**Exercise inputs**
=== Begin Enclosure ===

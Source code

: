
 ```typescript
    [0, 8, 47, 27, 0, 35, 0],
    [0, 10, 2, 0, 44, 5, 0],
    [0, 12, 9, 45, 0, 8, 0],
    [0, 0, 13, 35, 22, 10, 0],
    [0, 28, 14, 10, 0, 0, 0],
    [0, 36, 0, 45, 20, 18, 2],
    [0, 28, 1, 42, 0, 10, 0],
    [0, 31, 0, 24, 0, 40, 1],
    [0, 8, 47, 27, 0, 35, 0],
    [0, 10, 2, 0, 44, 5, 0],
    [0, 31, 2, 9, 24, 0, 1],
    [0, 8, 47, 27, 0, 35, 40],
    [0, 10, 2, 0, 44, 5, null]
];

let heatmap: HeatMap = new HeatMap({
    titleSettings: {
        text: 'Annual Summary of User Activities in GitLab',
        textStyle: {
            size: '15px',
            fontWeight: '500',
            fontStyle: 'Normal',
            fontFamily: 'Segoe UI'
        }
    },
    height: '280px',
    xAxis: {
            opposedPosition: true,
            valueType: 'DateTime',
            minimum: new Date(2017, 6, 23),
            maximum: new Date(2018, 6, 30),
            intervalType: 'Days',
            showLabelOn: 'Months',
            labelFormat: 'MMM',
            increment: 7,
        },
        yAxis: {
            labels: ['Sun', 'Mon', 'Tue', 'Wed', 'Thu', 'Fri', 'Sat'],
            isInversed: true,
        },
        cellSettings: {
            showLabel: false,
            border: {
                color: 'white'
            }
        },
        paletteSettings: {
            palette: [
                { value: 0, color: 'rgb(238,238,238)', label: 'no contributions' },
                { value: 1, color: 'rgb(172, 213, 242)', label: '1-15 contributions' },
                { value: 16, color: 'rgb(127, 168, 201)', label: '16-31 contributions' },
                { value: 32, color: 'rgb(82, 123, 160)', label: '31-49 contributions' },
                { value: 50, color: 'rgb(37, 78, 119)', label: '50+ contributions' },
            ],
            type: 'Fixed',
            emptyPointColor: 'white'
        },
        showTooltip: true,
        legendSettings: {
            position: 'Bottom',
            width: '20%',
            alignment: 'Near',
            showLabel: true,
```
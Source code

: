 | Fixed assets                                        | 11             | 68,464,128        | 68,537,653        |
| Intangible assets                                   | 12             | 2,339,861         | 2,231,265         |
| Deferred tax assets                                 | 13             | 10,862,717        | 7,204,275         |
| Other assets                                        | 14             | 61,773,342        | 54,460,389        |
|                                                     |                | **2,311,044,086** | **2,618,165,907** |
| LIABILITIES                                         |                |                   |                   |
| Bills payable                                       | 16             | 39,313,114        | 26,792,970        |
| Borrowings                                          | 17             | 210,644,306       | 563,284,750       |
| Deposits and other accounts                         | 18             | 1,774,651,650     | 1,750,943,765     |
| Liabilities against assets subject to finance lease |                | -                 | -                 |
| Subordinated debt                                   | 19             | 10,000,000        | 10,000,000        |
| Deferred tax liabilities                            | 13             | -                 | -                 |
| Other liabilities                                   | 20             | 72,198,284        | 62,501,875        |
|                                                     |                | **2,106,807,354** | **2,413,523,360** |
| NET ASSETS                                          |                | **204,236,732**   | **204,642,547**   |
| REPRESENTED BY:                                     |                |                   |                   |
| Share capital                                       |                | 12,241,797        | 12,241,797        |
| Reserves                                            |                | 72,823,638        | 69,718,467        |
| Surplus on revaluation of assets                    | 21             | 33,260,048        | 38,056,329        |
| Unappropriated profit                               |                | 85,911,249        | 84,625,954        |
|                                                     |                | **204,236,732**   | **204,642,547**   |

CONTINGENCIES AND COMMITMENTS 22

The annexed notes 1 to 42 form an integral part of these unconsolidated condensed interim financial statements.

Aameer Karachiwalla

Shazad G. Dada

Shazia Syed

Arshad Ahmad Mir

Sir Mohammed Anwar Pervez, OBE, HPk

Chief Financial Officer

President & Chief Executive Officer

=== End Enclosure ===

**Exercise details**
Faithfully transcribe the whole of the data.

**Result of this task**
Source code

:
 ```typescript
    [0, 8, 47, 27, 0, 35, 0],
    [0, 10, 2, 0, 44, 5, 0],
    [0, 12, 9, 45, 0, 8, 0],
    [0, 0, 13, 35, 22, 10, 0],
    [0, 28, 14, 10, 0, 0, 0],
    [0, 36, 0, 45, 20, 18, 2],
    [0, 28, 1, 42, 0, 10, 0],
    [0, 31, 0, 24, 0, 40, 1],
    [0, 8, 47, 27, 0, 35, 0],
    [0, 10, 2, 0, 44, 5, 0],
    [0, 31, 2, 9, 24, 0, 1],
    [0, 8, 47, 27, 0, 35, 40],
    [0, 10, 2, 0, 44, 5, null]
];

let heatmap: HeatMap = new HeatMap({
    titleSettings: {
        text: 'Annual Summary of User Activities in GitLab',
        textStyle: {
            size: '15px',
            fontWeight: '500',
            fontStyle: 'Normal',
            fontFamily: 'Segoe UI'
        }
    },
    height: '280px',
    xAxis: {
            opposedPosition: true,
            valueType: 'DateTime',
            minimum: new Date(2017, 6, 23),
            maximum: new Date(2018, 6, 30),
            intervalType: 'Days',
            showLabelOn: 'Months',
            labelFormat: 'MMM',
            increment: 7,
        },
        yAxis: {
            labels: ['Sun', 'Mon', 'Tue', 'Wed', 'Thu', 'Fri', 'Sat'],
            isInversed: true,
        },
        cellSettings: {
            showLabel: false,
            border: {
                color: 'white'
            }
        },
        paletteSettings: {
            palette: [
                { value: 0, color: 'rgb(238,238,238)', label: 'no contributions' },
                { value: 1, color: 'rgb(172, 213, 242)', label: '1-15 contributions' },
                { value: 16, color: 'rgb(127, 168, 201)', label: '16-31 contributions' },
                { value: 32, color: 'rgb(82, 123, 160)', label: '31-49 contributions' },
                { value: 50, color: 'rgb(37, 78, 119)', label: '50+ contributions' },
            ],
            type: 'Fixed',
            emptyPointColor: 'white'
        },
        showTooltip: true,
        legendSettings: {
            position: 'Bottom',
            width: '20%',
            alignment: 'Near',
            showLabel: true,
```
Source code

: | Fixed assets                                        | 11             | 68,464,128        | 68,537,653        |
| Intangible assets                                   | 12             | 2,339,861         | 2,231,265         |
| Deferred tax assets                                 | 13             | 10,862,717        | 7,204,275         |
| Other assets                                        | 14             | 61,773,342        | 54,460,389        |
|                                                     |                | **2,311,044,086** | **2,618,165,907** |
| LIABILITIES                                         |                |                   |                   |
| Bills payable                                       | 16             | 39,313,114        | 26,792,970        |
| Borrowings                                          | 17             | 210,644,306       | 563,284,750       |
| Deposits and other accounts                         | 18             | 1,774,651,650     | 1,750,943,765     |
| Liabilities against assets subject to finance lease |                | -                 | -                 |
| Subordinated debt                                   | 19             | 10,000,000        | 10,000,000        |
| Deferred tax liabilities                            | 13             | -                 | -                 |
| Other liabilities                                   | 20             | 72,198,284        | 62,501,875        |
|                                                     |                | **2,106,807,354** | **2,413,523,360** |
| NET ASSETS                                          |                | **204,236,732**   | **204,642,547**   |
| REPRESENTED BY:                                     |                |                   |                   |
| Share capital                                       |                | 12,241,797        | 12,241,797        |
| Reserves                                            |                | 72,823,638        | 69,718,467        |
| Surplus on revaluation of assets                    | 21             | 33,260,048        | 38,056,329        |
| Unappropriated profit                               |                | 85,911,249        | 84,625,954        |
|                                                     |                | **204,236,732**   | **204,642,547**   |

CONTINGENCIES AND COMMITMENTS 22

The annexed notes 1 to 42 form an integral part of these unconsolidated condensed interim financial statements.

Aameer Karachiwalla

Shazad G. Dada

Shazia Syed

Arshad Ahmad Mir

Sir Mohammed Anwar Pervez, OBE, HPk

Chief Financial Officer

President & Chief Executive Officer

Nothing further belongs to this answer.